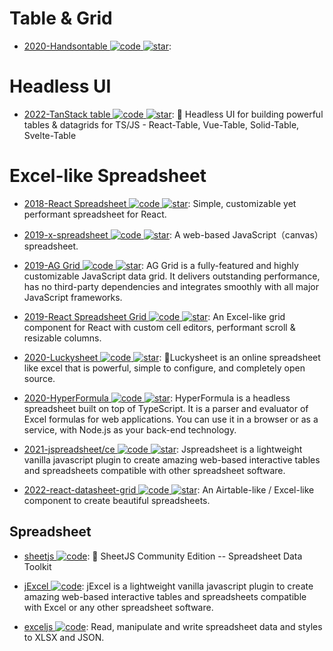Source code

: # Table & Grid

- [2020-Handsontable ![code](https://martrix-usa.oss-accelerate.aliyuncs.com/logo/code.svg) ![star](https://img.shields.io/github/stars/handsontable/handsontable)](https://github.com/handsontable/handsontable):

# Headless UI

- [2022-TanStack table ![code](https://martrix-usa.oss-accelerate.aliyuncs.com/logo/code.svg) ![star](https://img.shields.io/github/stars/TanStack/table)](https://github.com/TanStack/table): 🤖 Headless UI for building powerful tables & datagrids for TS/JS - React-Table, Vue-Table, Solid-Table, Svelte-Table

# Excel-like Spreadsheet

- [2018-React Spreadsheet ![code](https://martrix-usa.oss-accelerate.aliyuncs.com/logo/code.svg) ![star](https://img.shields.io/github/stars/iddan/react-spreadsheet)](https://github.com/iddan/react-spreadsheet): Simple, customizable yet performant spreadsheet for React.

- [2019-x-spreadsheet ![code](https://martrix-usa.oss-accelerate.aliyuncs.com/logo/code.svg) ![star](https://img.shields.io/github/stars/myliang/x-spreadsheet)](https://github.com/myliang/x-spreadsheet): A web-based JavaScript（canvas） spreadsheet.

- [2019-AG Grid ![code](https://martrix-usa.oss-accelerate.aliyuncs.com/logo/code.svg) ![star](https://img.shields.io/github/stars/ag-grid/ag-grid)](https://github.com/ag-grid/ag-grid): AG Grid is a fully-featured and highly customizable JavaScript data grid. It delivers outstanding performance, has no third-party dependencies and integrates smoothly with all major JavaScript frameworks.

- [2019-React Spreadsheet Grid ![code](https://martrix-usa.oss-accelerate.aliyuncs.com/logo/code.svg) ![star](https://img.shields.io/github/stars/denisraslov/react-spreadsheet-grid)](https://github.com/denisraslov/react-spreadsheet-grid): An Excel-like grid component for React with custom cell editors, performant scroll & resizable columns.

- [2020-Luckysheet ![code](https://martrix-usa.oss-accelerate.aliyuncs.com/logo/code.svg) ![star](https://img.shields.io/github/stars/dream-num/Luckysheet)](https://github.com/dream-num/Luckysheet): 🚀Luckysheet is an online spreadsheet like excel that is powerful, simple to configure, and completely open source.

- [2020-HyperFormula ![code](https://martrix-usa.oss-accelerate.aliyuncs.com/logo/code.svg) ![star](https://img.shields.io/github/stars/handsontable/hyperformula)](https://github.com/handsontable/hyperformula): HyperFormula is a headless spreadsheet built on top of TypeScript. It is a parser and evaluator of Excel formulas for web applications. You can use it in a browser or as a service, with Node.js as your back-end technology.

- [2021-jspreadsheet/ce ![code](https://martrix-usa.oss-accelerate.aliyuncs.com/logo/code.svg) ![star](https://img.shields.io/github/stars/jspreadsheet/ce)](https://github.com/jspreadsheet/ce): Jspreadsheet is a lightweight vanilla javascript plugin to create amazing web-based interactive tables and spreadsheets compatible with other spreadsheet software.

- [2022-react-datasheet-grid ![code](https://martrix-usa.oss-accelerate.aliyuncs.com/logo/code.svg) ![star](https://img.shields.io/github/stars/nick-keller/react-datasheet-grid)](https://github.com/nick-keller/react-datasheet-grid): An Airtable-like / Excel-like component to create beautiful spreadsheets.

## Spreadsheet

- [sheetjs ![code](https://martrix-usa.oss-accelerate.aliyuncs.com/logo/code.svg)](https://github.com/SheetJS/sheetjs): 📗 SheetJS Community Edition -- Spreadsheet Data Toolkit

- [jExcel ![code](https://martrix-usa.oss-accelerate.aliyuncs.com/logo/code.svg)](https://github.com/paulhodel/jexcel): jExcel is a lightweight vanilla javascript plugin to create amazing web-based interactive tables and spreadsheets compatible with Excel or any other spreadsheet software.

- [exceljs ![code](https://martrix-usa.oss-accelerate.aliyuncs.com/logo/code.svg)](https://github.com/exceljs/exceljs): Read, manipulate and write spreadsheet data and styles to XLSX and JSON.
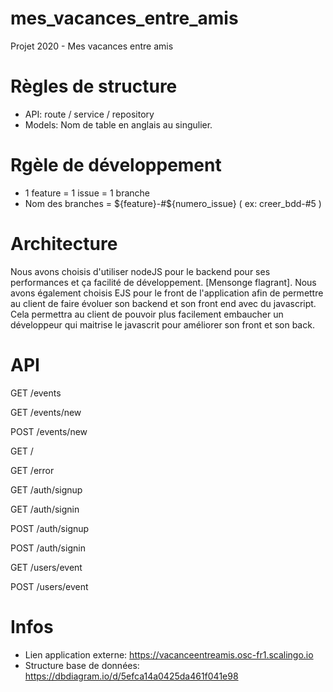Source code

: # mes_vacances_entre_amis
Projet 2020 - Mes vacances entre amis

# Règles de structure

- API: route / service / repository
- Models: Nom de table en anglais au singulier.

# Rgèle de développement

- 1 feature = 1 issue = 1 branche
- Nom des branches = ${feature}-#${numero_issue} ( ex: creer_bdd-#5 )

# Architecture
Nous avons choisis d'utiliser nodeJS pour le backend pour ses performances et ça facilité de développement. [Mensonge flagrant].
Nous avons également choisis EJS pour le front de l'application afin de permettre au client de faire évoluer son backend et son front end avec du javascript. Cela permettra au client de pouvoir plus facilement embaucher un développeur qui maitrise le javascrit pour améliorer son front et son back.

# API

GET /events

GET /events/new 

POST /events/new 

GET /

GET /error

GET /auth/signup

GET /auth/signin

POST /auth/signup

POST /auth/signin

GET /users/event

POST /users/event

# Infos

- Lien application externe: https://vacanceentreamis.osc-fr1.scalingo.io
- Structure base de données: https://dbdiagram.io/d/5efca14a0425da461f041e98
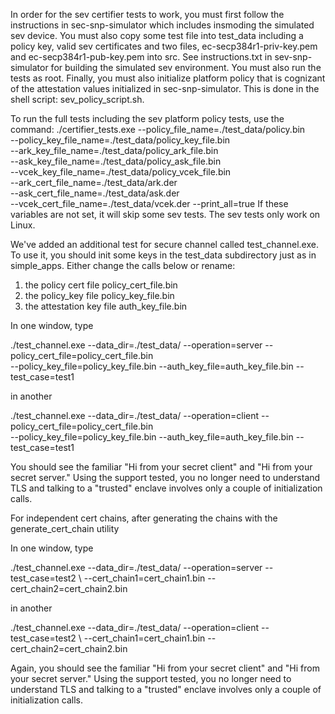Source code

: In order for the sev certifier tests to work, you must first follow the instructions
in sec-snp-simulator which includes insmoding the simulated sev device.
You must also copy some test file into test_data including a policy key,
valid sev certificates and two files, ec-secp384r1-priv-key.pem and ec-secp384r1-pub-key.pem
into src.  See instructions.txt in sev-snp-simulator for building the simulated
sev environment.  You must also run the tests as root.  Finally, you must also
initialize platform policy that is cognizant of the attestation values initialized
in sec-snp-simulator.  This is done in the shell script: sev_policy_script.sh.

To run the full tests including the sev platform policy tests, use the command:
  ./certifier_tests.exe --policy_file_name=./test_data/policy.bin \
  --policy_key_file_name=./test_data/policy_key_file.bin \
  --ark_key_file_name=./test_data/policy_ark_file.bin \
  --ask_key_file_name=./test_data/policy_ask_file.bin \
  --vcek_key_file_name=./test_data/policy_vcek_file.bin \
  --ark_cert_file_name=./test_data/ark.der \
  --ask_cert_file_name=./test_data/ask.der \
  --vcek_cert_file_name=./test_data/vcek.der --print_all=true
If these variables are not set, it will skip some sev tests.  The sev tests only
work on Linux.

We've added an additional test for secure channel called test_channel.exe.  To use it,
you should init some keys in the test_data subdirectory just as in simple_apps.
Either change the calls below or rename:
  1. the policy cert file policy_cert_file.bin
  2. the policy_key file policy_key_file.bin
  3. the attestation key file auth_key_file.bin


In one window, type

  ./test_channel.exe --data_dir=./test_data/ --operation=server --policy_cert_file=policy_cert_file.bin \
    --policy_key_file=policy_key_file.bin --auth_key_file=auth_key_file.bin --test_case=test1

in another

  ./test_channel.exe --data_dir=./test_data/ --operation=client --policy_cert_file=policy_cert_file.bin \
    --policy_key_file=policy_key_file.bin --auth_key_file=auth_key_file.bin --test_case=test1

You should see the familiar "Hi from your secret client" and "Hi from your secret server."
Using the support tested, you no longer need to understand TLS and talking to a "trusted"
enclave involves only a couple of initialization calls.

For independent cert chains, after generating the chains with the generate_cert_chain utility


In one window, type

  ./test_channel.exe --data_dir=./test_data/ --operation=server --test_case=test2 \\
    --cert_chain1=cert_chain1.bin --cert_chain2=cert_chain2.bin

in another

  ./test_channel.exe --data_dir=./test_data/ --operation=client --test_case=test2 \\
    --cert_chain1=cert_chain1.bin --cert_chain2=cert_chain2.bin

Again, you should see the familiar "Hi from your secret client" and "Hi from your secret server."
Using the support tested, you no longer need to understand TLS and talking to a "trusted"
enclave involves only a couple of initialization calls.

→ **Exercise prompt**
Copy only this part of the entries above: the line with "--vcek_key_file_name=./test_data/policy_vcek_file.bin \", the line with "work on Linux.", and the lines between, all exactly as written.

→ **Finished exercise**
  --vcek_key_file_name=./test_data/policy_vcek_file.bin \
  --ark_cert_file_name=./test_data/ark.der \
  --ask_cert_file_name=./test_data/ask.der \
  --vcek_cert_file_name=./test_data/vcek.der --print_all=true
If these variables are not set, it will skip some sev tests.  The sev tests only
work on Linux.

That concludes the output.